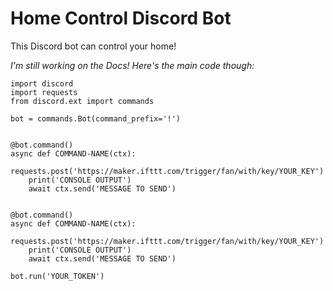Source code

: # Home Control Discord Bot
This Discord bot can control your home!

_I'm still working on the Docs! Here's the main code though:_

```
import discord
import requests
from discord.ext import commands

bot = commands.Bot(command_prefix='!')


@bot.command()
async def COMMAND-NAME(ctx):
    requests.post('https://maker.ifttt.com/trigger/fan/with/key/YOUR_KEY')
    print('CONSOLE OUTPUT')
    await ctx.send('MESSAGE TO SEND')


@bot.command()
async def COMMAND-NAME(ctx):
    requests.post('https://maker.ifttt.com/trigger/fan/with/key/YOUR_KEY')
    print('CONSOLE OUTPUT')
    await ctx.send('MESSAGE TO SEND')
    
bot.run('YOUR_TOKEN')

```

__EXERCISE DIRECTIONS__. The expected result is the complete listing above, printed exactly, with no pictures.

__RESPONSE TO THIS EXERCISE__.
Source code

: # Home Control Discord Bot
This Discord bot can control your home!

_I'm still working on the Docs! Here's the main code though:_

```
import discord
import requests
from discord.ext import commands

bot = commands.Bot(command_prefix='!')


@bot.command()
async def COMMAND-NAME(ctx):
    requests.post('https://maker.ifttt.com/trigger/fan/with/key/YOUR_KEY')
    print('CONSOLE OUTPUT')
    await ctx.send('MESSAGE TO SEND')


@bot.command()
async def COMMAND-NAME(ctx):
    requests.post('https://maker.ifttt.com/trigger/fan/with/key/YOUR_KEY')
    print('CONSOLE OUTPUT')
    await ctx.send('MESSAGE TO SEND')
    
bot.run('YOUR_TOKEN')

```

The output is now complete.